* **Exercise instructions**: The answer must be every line of the records below that contains the word "CRUD".

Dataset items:
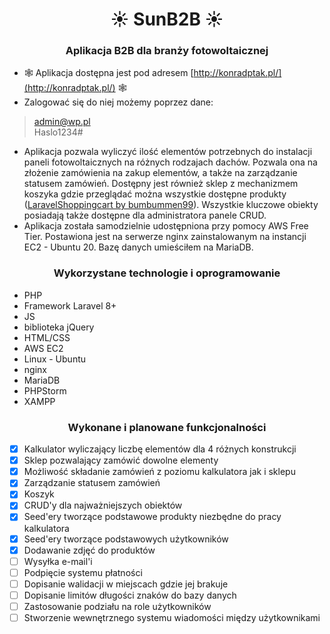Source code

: <h1 align="center">☀︎ SunB2B ☀︎</h1>
<h3 align="center">Aplikacja B2B dla branży fotowoltaicznej</h3>

- 🕸️ Aplikacja dostępna jest pod adresem [http://konradptak.pl/](http://konradptak.pl/) 🕸️
- Zalogować się do niej możemy poprzez dane:<br>
>admin@wp.pl   
>Haslo1234#
- Aplikacja pozwala wyliczyć ilość elementów potrzebnych do instalacji paneli fotowoltaicznych na różnych rodzajach dachów. Pozwala ona na złożenie zamówienia na zakup elementów, a także na zarządzanie statusem zamówień. Dostępny jest również sklep z mechanizmem koszyka gdzie przeglądać można wszystkie dostępne produkty ([LaravelShoppingcart by bumbummen99]([http://konradptak.pl/](https://github.com/bumbummen99/LaravelShoppingcart))). Wszystkie kluczowe obiekty posiadają także dostępne dla administratora panele CRUD.<br>
- Aplikacja została samodzielnie udostępniona przy pomocy AWS Free Tier. Postawiona jest na serwerze nginx zainstalowanym na instancji EC2 - Ubuntu 20. Bazę danych umieściłem na MariaDB.  

<h3 align="center">Wykorzystane technologie i oprogramowanie</h3>

- PHP<br>
- Framework Laravel 8+<br>
- JS<br>
- biblioteka jQuery<br>
- HTML/CSS<br>
- AWS EC2<br>
- Linux - Ubuntu<br>
- nginx<br>
- MariaDB<br>
- PHPStorm<br>
- XAMPP<br>

<h3 align="center">Wykonane i planowane funkcjonalności</h3>

- [x] Kalkulator wyliczający liczbę elementów dla 4 różnych konstrukcji
- [x] Sklep pozwalający zamówić dowolne elementy
- [x] Możliwość składanie zamówień z poziomu kalkulatora jak i sklepu
- [x] Zarządzanie statusem zamówień
- [x] Koszyk
- [x] CRUD'y dla najważniejszych obiektów
- [x] Seed'ery tworzące podstawowe produkty niezbędne do pracy kalkulatora
- [x] Seed'ery tworzące podstawowych użytkowników
- [x] Dodawanie zdjęć do produktów
- [ ] Wysyłka e-mail'i
- [ ] Podpięcie systemu płatności
- [ ] Dopisanie walidacji w miejscach gdzie jej brakuje
- [ ] Dopisanie limitów długości znaków do bazy danych
- [ ] Zastosowanie podziału na role użytkowników
- [ ] Stworzenie wewnętrznego systemu wiadomości między użytkownikami

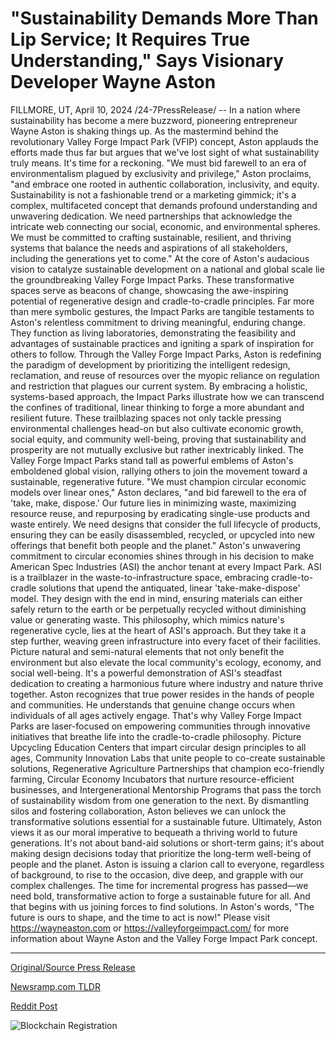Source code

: # "Sustainability Demands More Than Lip Service; It Requires True Understanding," Says Visionary Developer Wayne Aston

FILLMORE, UT, April 10, 2024 /24-7PressRelease/ -- In a nation where sustainability has become a mere buzzword, pioneering entrepreneur Wayne Aston is shaking things up. As the mastermind behind the revolutionary Valley Forge Impact Park (VFIP) concept, Aston applauds the efforts made thus far but argues that we've lost sight of what sustainability truly means. It's time for a reckoning.  "We must bid farewell to an era of environmentalism plagued by exclusivity and privilege," Aston proclaims, "and embrace one rooted in authentic collaboration, inclusivity, and equity. Sustainability is not a fashionable trend or a marketing gimmick; it's a complex, multifaceted concept that demands profound understanding and unwavering dedication. We need partnerships that acknowledge the intricate web connecting our social, economic, and environmental spheres. We must be committed to crafting sustainable, resilient, and thriving systems that balance the needs and aspirations of all stakeholders, including the generations yet to come."  At the core of Aston's audacious vision to catalyze sustainable development on a national and global scale lie the groundbreaking Valley Forge Impact Parks. These transformative spaces serve as beacons of change, showcasing the awe-inspiring potential of regenerative design and cradle-to-cradle principles. Far more than mere symbolic gestures, the Impact Parks are tangible testaments to Aston's relentless commitment to driving meaningful, enduring change. They function as living laboratories, demonstrating the feasibility and advantages of sustainable practices and igniting a spark of inspiration for others to follow.  Through the Valley Forge Impact Parks, Aston is redefining the paradigm of development by prioritizing the intelligent redesign, reclamation, and reuse of resources over the myopic reliance on regulation and restriction that plagues our current system. By embracing a holistic, systems-based approach, the Impact Parks illustrate how we can transcend the confines of traditional, linear thinking to forge a more abundant and resilient future. These trailblazing spaces not only tackle pressing environmental challenges head-on but also cultivate economic growth, social equity, and community well-being, proving that sustainability and prosperity are not mutually exclusive but rather inextricably linked. The Valley Forge Impact Parks stand tall as powerful emblems of Aston's emboldened global vision, rallying others to join the movement toward a sustainable, regenerative future.  "We must champion circular economic models over linear ones," Aston declares, "and bid farewell to the era of 'take, make, dispose.' Our future lies in minimizing waste, maximizing resource reuse, and repurposing by eradicating single-use products and waste entirely. We need designs that consider the full lifecycle of products, ensuring they can be easily disassembled, recycled, or upcycled into new offerings that benefit both people and the planet."  Aston's unwavering commitment to circular economies shines through in his decision to make American Spec Industries (ASI) the anchor tenant at every Impact Park. ASI is a trailblazer in the waste-to-infrastructure space, embracing cradle-to-cradle solutions that upend the antiquated, linear 'take-make-dispose' model. They design with the end in mind, ensuring materials can either safely return to the earth or be perpetually recycled without diminishing value or generating waste.  This philosophy, which mimics nature's regenerative cycle, lies at the heart of ASI's approach. But they take it a step further, weaving green infrastructure into every facet of their facilities. Picture natural and semi-natural elements that not only benefit the environment but also elevate the local community's ecology, economy, and social well-being. It's a powerful demonstration of ASI's steadfast dedication to creating a harmonious future where industry and nature thrive together.  Aston recognizes that true power resides in the hands of people and communities. He understands that genuine change occurs when individuals of all ages actively engage. That's why Valley Forge Impact Parks are laser-focused on empowering communities through innovative initiatives that breathe life into the cradle-to-cradle philosophy. Picture Upcycling Education Centers that impart circular design principles to all ages, Community Innovation Labs that unite people to co-create sustainable solutions, Regenerative Agriculture Partnerships that champion eco-friendly farming, Circular Economy Incubators that nurture resource-efficient businesses, and Intergenerational Mentorship Programs that pass the torch of sustainability wisdom from one generation to the next. By dismantling silos and fostering collaboration, Aston believes we can unlock the transformative solutions essential for a sustainable future.  Ultimately, Aston views it as our moral imperative to bequeath a thriving world to future generations. It's not about band-aid solutions or short-term gains; it's about making design decisions today that prioritize the long-term well-being of people and the planet. Aston is issuing a clarion call to everyone, regardless of background, to rise to the occasion, dive deep, and grapple with our complex challenges. The time for incremental progress has passed—we need bold, transformative action to forge a sustainable future for all. And that begins with us joining forces to find solutions. In Aston's words, "The future is ours to shape, and the time to act is now!"  Please visit https://wayneaston.com or https://valleyforgeimpact.com/ for more information about Wayne Aston and the Valley Forge Impact Park concept. 

---

[Original/Source Press Release](https://www.24-7pressrelease.com/press-release/509915/sustainability-demands-more-than-lip-service-it-requires-true-understanding-says-visionary-developer-wayne-aston)
                    

[Newsramp.com TLDR](None) 



[Reddit Post](https://www.reddit.com/r/Energy_Climate_News/comments/1c0fmvc/pioneering_entrepreneur_wayne_aston_redefines/) 



![Blockchain Registration](https://cdn.newsramp.app/24-7PressRelease/qrcode/244/10/ninozFBx.webp)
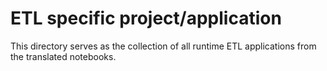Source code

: # ETL specific project/application

This directory serves as the collection of all runtime ETL applications from the translated notebooks.


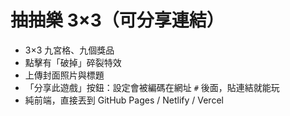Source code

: # 抽抽樂 3×3（可分享連結）
- 3×3 九宮格、九個獎品
- 點擊有「破掉」碎裂特效
- 上傳封面照片與標題
- 「分享此遊戲」按鈕：設定會被編碼在網址 `#` 後面，貼連結就能玩
- 純前端，直接丟到 GitHub Pages / Netlify / Vercel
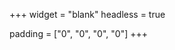+++
widget = "blank"
headless = true

padding = ["0", "0", "0", "0"]
+++

<!--
<iframe src="https://wiki.hosting105451.a2fa5.netcup.net/doku.php" width="100%" frameborder="0" border="0" style="height: 548px; "></iframe>
-->


<script>
document.body.style.overflow = "hidden";

var content = document.getElementById("wiki");
content.style.paddingTop = "0px";

var ifrm = document.createElement('iframe');
ifrm.setAttribute('id', 'ifrm'); 
ifrm.setAttribute('width', '100%');
//ifrm.setAttribute('scrolling', 'no');
ifrm.style.position = "absolute";
ifrm.style.border = "0";
ifrm.style.height = "100%";
ifrm.setAttribute('src', 'https://wiki.hosting105451.a2fa5.netcup.net/doku.php');
content.appendChild(ifrm);
</script>


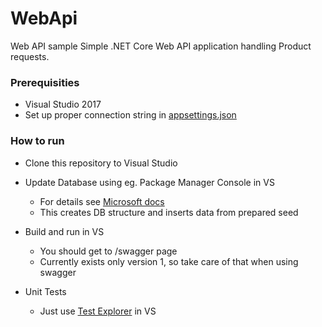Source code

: # WebApi
Web API sample
Simple .NET Core Web API application handling Product requests.

### Prerequisities
* Visual Studio 2017
* Set up proper connection string in [appsettings.json](https://github.com/neon333/WebApi/blob/master/WebApi/appsettings.json)
### How to run
* Clone this repository to Visual Studio
* Update Database using eg. Package Manager Console in VS 
  * For details see [Microsoft docs](https://docs.microsoft.com/en-us/ef/core/managing-schemas/migrations/#update-the-database)
  * This creates DB structure and inserts data from prepared seed
* Build and run in VS
  * You should get to /swagger page
  * Currently exists only version 1, so take care of that when using swagger  
  
* Unit Tests
  * Just use [Test Explorer](https://docs.microsoft.com/en-us/visualstudio/test/run-unit-tests-with-test-explorer?view=vs-2017) in VS
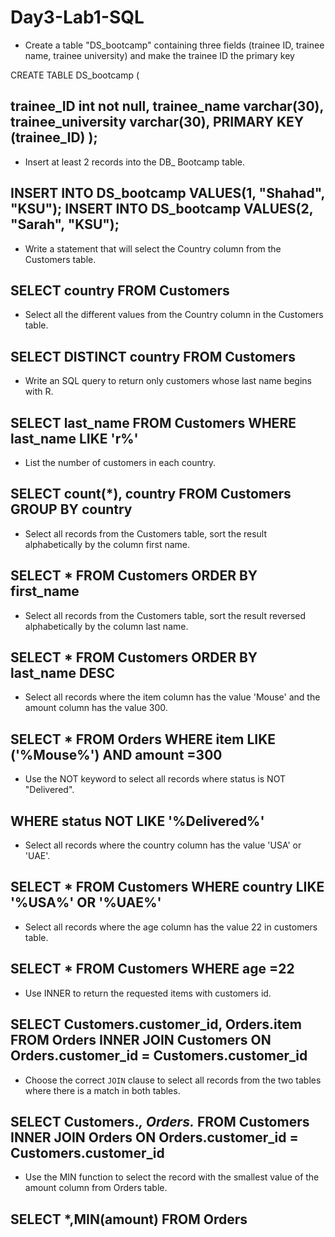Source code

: # Day3-Lab1-SQL

- Create a table "DS_bootcamp" containing three fields (trainee ID, trainee name, trainee university) and make the trainee ID the primary key

CREATE TABLE DS_bootcamp (

  trainee_ID int not null,
  trainee_name varchar(30),
  trainee_university varchar(30),
  PRIMARY KEY (trainee_ID)
);
-------------------------------------------------------------------------------------------

- Insert at least 2 records into the DB_ Bootcamp table.

INSERT INTO DS_bootcamp VALUES(1, "Shahad", "KSU");
INSERT INTO DS_bootcamp VALUES(2, "Sarah", "KSU");
-------------------------------------------------------------------------------------------

- Write a statement that will select the Country column from the Customers table.

SELECT country FROM Customers
-------------------------------------------------------------------------------------------

- Select all the different values from the Country column in the Customers table.

SELECT DISTINCT country FROM Customers
-------------------------------------------------------------------------------------------

- Write an SQL query to return only customers whose last name begins with R.

SELECT last_name FROM Customers
WHERE last_name	LIKE 'r%'
-------------------------------------------------------------------------------------------

- List the number of customers in each country.

SELECT count(*), country FROM Customers
GROUP BY country
-------------------------------------------------------------------------------------------

- Select all records from the Customers table, sort the result alphabetically by the column first name.

SELECT * FROM Customers
ORDER BY first_name
-------------------------------------------------------------------------------------------

- Select all records from the Customers table, sort the result reversed alphabetically by the column last name.

SELECT * FROM Customers
ORDER BY last_name DESC
-------------------------------------------------------------------------------------------

- Select all records where the item column has the value 'Mouse' and the amount column has the value 300.

SELECT * FROM Orders
WHERE item LIKE ('%Mouse%') AND amount =300
-------------------------------------------------------------------------------------------

- Use the NOT keyword to select all records where status is NOT "Delivered".

WHERE status NOT LIKE '%Delivered%'
-------------------------------------------------------------------------------------------

- Select all records where the country column has the value 'USA' or 'UAE'.

SELECT * FROM Customers
WHERE country LIKE '%USA%' OR '%UAE%'
-------------------------------------------------------------------------------------------

- Select all records where the age column has the value 22 in customers table.

SELECT * FROM Customers
WHERE age =22
-------------------------------------------------------------------------------------------

- Use INNER to return the requested items with customers id.

SELECT Customers.customer_id, Orders.item FROM Orders
INNER JOIN Customers ON Orders.customer_id = Customers.customer_id
-------------------------------------------------------------------------------------------

- Choose the correct `JOIN` clause to select all records from the two tables where there is a match in both tables.

SELECT Customers.*, Orders.* FROM Customers
INNER JOIN Orders ON Orders.customer_id = Customers.customer_id
-------------------------------------------------------------------------------------------

- Use the MIN function to select the record with the smallest value of the amount column from Orders table.

SELECT *,MIN(amount) FROM Orders
-------------------------------------------------------------------------------------------

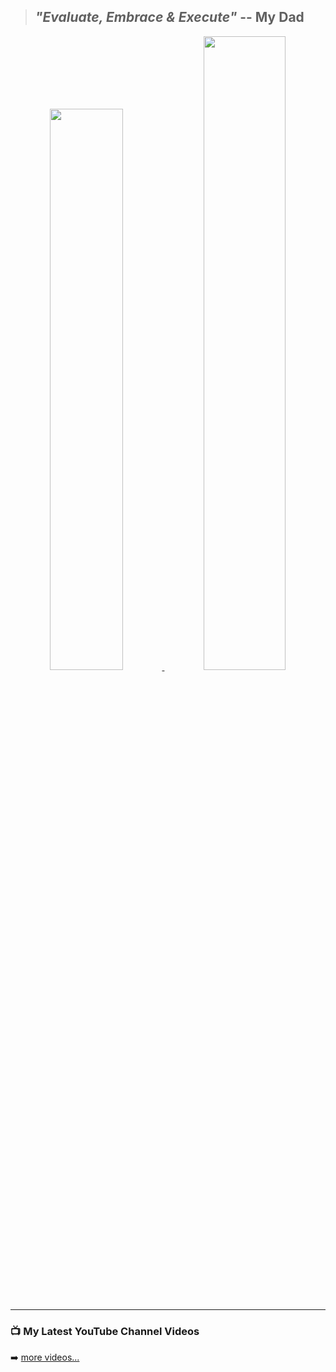 

> ## *"Evaluate, Embrace & Execute"* -- My Dad

<div align="center">

<a href="https://github.com/naveenkendyala">
     <img width="48%" font="" src="https://github-readme-stats.vercel.app/api?username=naveenkendyala&custom_title=Naveen Kendyala : GitHub Stats, Rank&hide=contribs,prs&count_private=true&show_icons=true&theme=tokyonight&include_all_commits=true&line_height=35&hide_rank=false" />
</a>
<a href="https://github.com/naveenkendyala">
     <img width="51%" src="https://github-readme-stats.vercel.app/api/top-langs/?username=naveenkendyala&custom_title=Repository : Top Languages&hide=css,html&langs_count=6&layout=compact&theme=tokyonight&card_width=420" />
</a>

</div>
<div><br/></div>
<div><br/></div>

---

### 📺 My Latest YouTube Channel Videos
<!-- YOUTUBE:START -->
<!-- YOUTUBE:END -->
➡️ [more videos...](https://www.youtube.com/channel/UCS7nXaoZ1ujCKlSggkWeyhg)
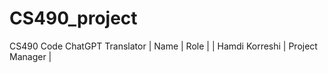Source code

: # CS490_project
CS490 Code ChatGPT Translator 
| Name | Role |
| Hamdi Korreshi | Project Manager |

* **Response to the task**:
- Aplikacja pozwala wyliczyć ilość elementów potrzebnych do instalacji paneli fotowoltaicznych na różnych rodzajach dachów. Pozwala ona na złożenie zamówienia na zakup elementów, a także na zarządzanie statusem zamówień. Dostępny jest również sklep z mechanizmem koszyka gdzie przeglądać można wszystkie dostępne produkty ([LaravelShoppingcart by bumbummen99]([http://konradptak.pl/](https://github.com/bumbummen99/LaravelShoppingcart))). Wszystkie kluczowe obiekty posiadają także dostępne dla administratora panele CRUD.<br>
- [x] CRUD'y dla najważniejszych obiektów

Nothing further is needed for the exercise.